Tax agent in the UAE and Saudi Arabia will have to brace themselves for official audits next year as the roll-out of the 5 percent VAT considering that January 1 this year conquers a variety of difficulties and teething problems.
Now that guidelines remain in place, taxpayers are expected to get ready for audits by the UAE’s Federal Tax Authority and Saudi Arabia’s General Authority of Zakat and Tax next year. It is an exercise that will evaluate their resources and the accuracy of record keeping in addition to the filing of tax return.
The 2 states were the very first nations in the Arabian Gulf to introduce the levy following the application of import tax taxes on energy and carbonated beverages and cigarettes in 2017.
” In the UAE and Saudi Arabia, next year there will be a lot of full-scale tax audit activity undertaken on businesses,” stated David Stevens, GCC VAT
Application Partner at advisory EY.
” These services require to prepare themselves to be able to entirely validate all of their numbers, all of their data, all of their declarations, all of their payments, all of their invoices, all of their record-keeping, and all various other elements of their VAT compliance that will come under increased analysis by the authorities as we enter into the second year of operation.”
GCC nations are presenting taxes to handle the crash in Brent oil costs from more than $115 per barrel in mid-2014 to around $50 per barrel presently.

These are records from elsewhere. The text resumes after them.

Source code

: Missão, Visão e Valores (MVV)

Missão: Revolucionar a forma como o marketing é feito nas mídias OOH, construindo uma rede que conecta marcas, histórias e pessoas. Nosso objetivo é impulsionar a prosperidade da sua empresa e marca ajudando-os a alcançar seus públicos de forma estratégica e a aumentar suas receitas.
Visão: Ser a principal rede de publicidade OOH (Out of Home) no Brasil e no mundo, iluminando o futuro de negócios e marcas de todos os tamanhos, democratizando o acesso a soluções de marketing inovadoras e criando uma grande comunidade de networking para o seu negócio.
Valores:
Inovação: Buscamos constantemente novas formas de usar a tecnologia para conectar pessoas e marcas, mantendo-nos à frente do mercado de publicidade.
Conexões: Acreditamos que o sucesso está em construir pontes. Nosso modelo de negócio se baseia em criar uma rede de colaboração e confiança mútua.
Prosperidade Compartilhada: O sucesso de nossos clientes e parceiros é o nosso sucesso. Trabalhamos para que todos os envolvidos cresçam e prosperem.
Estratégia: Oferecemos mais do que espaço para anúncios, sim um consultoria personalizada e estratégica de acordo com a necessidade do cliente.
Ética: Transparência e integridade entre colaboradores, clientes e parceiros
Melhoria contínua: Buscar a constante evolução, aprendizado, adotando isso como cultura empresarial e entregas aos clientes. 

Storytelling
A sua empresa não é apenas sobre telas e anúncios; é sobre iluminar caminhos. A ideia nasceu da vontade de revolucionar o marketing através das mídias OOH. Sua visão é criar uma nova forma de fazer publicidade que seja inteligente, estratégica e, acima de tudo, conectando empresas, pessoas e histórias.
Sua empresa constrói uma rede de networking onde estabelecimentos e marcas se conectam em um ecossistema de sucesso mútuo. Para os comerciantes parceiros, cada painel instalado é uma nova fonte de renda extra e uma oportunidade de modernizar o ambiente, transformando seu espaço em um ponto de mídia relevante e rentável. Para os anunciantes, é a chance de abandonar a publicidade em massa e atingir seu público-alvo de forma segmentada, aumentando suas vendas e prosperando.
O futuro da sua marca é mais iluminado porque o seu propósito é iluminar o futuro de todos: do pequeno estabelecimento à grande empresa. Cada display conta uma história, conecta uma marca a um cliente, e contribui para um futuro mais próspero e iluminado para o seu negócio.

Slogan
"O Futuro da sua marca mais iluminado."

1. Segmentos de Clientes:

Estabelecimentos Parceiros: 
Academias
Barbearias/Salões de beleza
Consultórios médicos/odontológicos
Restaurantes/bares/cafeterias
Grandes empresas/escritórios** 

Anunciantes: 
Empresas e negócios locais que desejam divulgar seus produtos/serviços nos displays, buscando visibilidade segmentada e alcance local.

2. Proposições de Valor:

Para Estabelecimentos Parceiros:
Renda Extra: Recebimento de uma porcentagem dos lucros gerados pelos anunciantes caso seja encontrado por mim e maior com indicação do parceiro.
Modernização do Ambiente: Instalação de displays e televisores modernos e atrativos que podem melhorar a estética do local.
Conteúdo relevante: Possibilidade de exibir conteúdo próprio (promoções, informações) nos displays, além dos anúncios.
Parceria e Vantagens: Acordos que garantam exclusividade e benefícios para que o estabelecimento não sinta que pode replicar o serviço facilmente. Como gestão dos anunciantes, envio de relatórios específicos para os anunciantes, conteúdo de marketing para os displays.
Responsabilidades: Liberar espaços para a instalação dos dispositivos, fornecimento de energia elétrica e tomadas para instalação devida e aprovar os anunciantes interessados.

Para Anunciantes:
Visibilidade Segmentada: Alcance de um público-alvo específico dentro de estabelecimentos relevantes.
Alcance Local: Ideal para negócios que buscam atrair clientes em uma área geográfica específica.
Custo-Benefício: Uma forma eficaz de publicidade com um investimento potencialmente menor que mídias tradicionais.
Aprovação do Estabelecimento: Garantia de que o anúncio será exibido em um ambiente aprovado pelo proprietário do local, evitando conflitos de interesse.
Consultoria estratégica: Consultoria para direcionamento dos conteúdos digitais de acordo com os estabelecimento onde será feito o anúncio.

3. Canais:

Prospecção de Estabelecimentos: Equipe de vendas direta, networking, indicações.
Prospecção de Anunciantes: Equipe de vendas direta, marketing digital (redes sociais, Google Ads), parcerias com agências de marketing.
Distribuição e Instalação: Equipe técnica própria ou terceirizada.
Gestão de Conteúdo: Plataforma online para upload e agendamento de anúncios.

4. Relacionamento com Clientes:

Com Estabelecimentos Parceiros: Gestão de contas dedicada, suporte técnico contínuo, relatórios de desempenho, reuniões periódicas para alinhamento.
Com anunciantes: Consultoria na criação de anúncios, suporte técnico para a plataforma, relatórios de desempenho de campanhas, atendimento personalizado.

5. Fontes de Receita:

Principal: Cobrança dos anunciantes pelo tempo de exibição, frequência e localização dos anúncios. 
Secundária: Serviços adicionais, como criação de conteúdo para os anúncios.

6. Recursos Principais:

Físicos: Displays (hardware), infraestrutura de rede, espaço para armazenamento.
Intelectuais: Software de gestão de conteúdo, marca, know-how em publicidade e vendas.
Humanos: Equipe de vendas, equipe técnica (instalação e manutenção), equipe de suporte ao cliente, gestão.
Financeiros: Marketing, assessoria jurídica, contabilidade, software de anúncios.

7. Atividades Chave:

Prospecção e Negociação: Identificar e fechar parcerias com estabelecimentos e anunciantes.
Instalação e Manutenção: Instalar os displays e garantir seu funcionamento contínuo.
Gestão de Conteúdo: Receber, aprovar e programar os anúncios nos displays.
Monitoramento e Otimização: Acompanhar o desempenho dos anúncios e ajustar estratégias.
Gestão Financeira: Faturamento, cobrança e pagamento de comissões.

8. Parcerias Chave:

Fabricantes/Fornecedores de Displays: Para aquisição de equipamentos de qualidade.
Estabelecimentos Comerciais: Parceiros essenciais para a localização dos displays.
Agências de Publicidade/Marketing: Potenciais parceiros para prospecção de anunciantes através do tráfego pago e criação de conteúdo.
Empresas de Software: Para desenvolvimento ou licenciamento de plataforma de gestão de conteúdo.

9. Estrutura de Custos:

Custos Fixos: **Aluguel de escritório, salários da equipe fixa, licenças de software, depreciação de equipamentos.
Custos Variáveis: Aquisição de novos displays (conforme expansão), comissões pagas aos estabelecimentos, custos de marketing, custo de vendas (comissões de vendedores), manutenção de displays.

The International Monetary Fund approximated that the intro of VAT in the region might create a net income of 1.5 to 3 percent of non-oil GDP.
Bahrain will be the third country to present the levy on January 1, 2019, but it plans to introduce a more intricate system that has many items exempt from VAT in the middle of a lack of clearness over many aspects of the policies.
Meanwhile, in the UAE and Saudi Arabia, the tax authorities– which worked in 2018 to clarify obscurities about VAT guidelines and guidelines– will need to continue this exercise into 2019 as they begin to conduct tax audits.
” The authorities will be launching audit activity while there are some locations with unclarified guidelines, so they don’t understand how to enforce them.
” The pressure falls on the authorities to solve any unclear, non-clarified or disputed locations of interpretation. They require those clarified so that auditors can do their task and taxpayers need that to ensure they are totally certified.”
Business in 2018 had a hard time to be compliant for various reasons. Some waited too long, some did not expect the levees to be presented, while others altered their processes to comply, however, their work was dogged by mistakes.
” Preparedness was certainly a difficulty provided the reasonably short preparation in between statement and go live date,” said Jeanine Daou, Middle East Indirect Tax Leader at PwC. “Sadly many organizations either anticipated a hold-up in the execution date or undervalued the changes needed and begun late.”
There was a high learning curve to get it right due to the reality that tax is an unknown zone in the GCC. Authorities in the UAE and Saudi Arabia both offered taxpayers with the freedom to assist them to get over the initial missteps. For instance, the UAE extended the exemption duration for late registration charges up until the end of April to assist organizations to prepare.
The authorities will require to continue clarifying rules and policies as more problems show up in 2019 due to the fact that VAT is a complex responsibility that is continuously upgraded and translated.
” All of the much easier things have actually been used and basically offered in-depth assistance by the authorities so far,” Mr Stevens stated. “The harder the problems, the harder the structured transactions and the items that are on the edge of definitional boundaries are coming into a growing number of focus. Moving forward, the obstacle that the authorities will have is having the ability to accelerate the information, the rulings, and the assistance process so that taxpayers do not just say they will charge VAT.”
Companies will need to additional digitize their processes in the middle of expectations that the UAE and Saudi Arabia will require tax treatments to be more digital. “What we are seeing now and I anticipate will continue to exist for the next couple of years in business attempting to enhance their processes, automate them in the system, develop tax departments and hire people,” stated Jason Riche, a tax partner at advisory Deloitte.
” In the Middle East today VAT management and compliance is quite a manual procedure and there is a lot of space for companies to enhance on this utilizing technology.”
All tax return in the UAE and Saudi Arabia are presently filed online, however other aspects might also be needed to be digitized. Experts anticipate the two countries to adopt a global technique to VAT, where items such as billings are submitted online, in some cases even real time.
“It wouldn’t amaze me if over the next 12 months we begin to see announcements about the future of the VAT regime in this part of the world going towards a first-rate, more digitized, electronic-based method to compliance also,” stated Mr Stevens.
“The federal governments here do not have the legacy of the past, so in many ways, they can go to these cutting-edge advancements quite quickly and that is where the authorities will go. The journey is just beginning for the change of VAT in the economy here,” he said.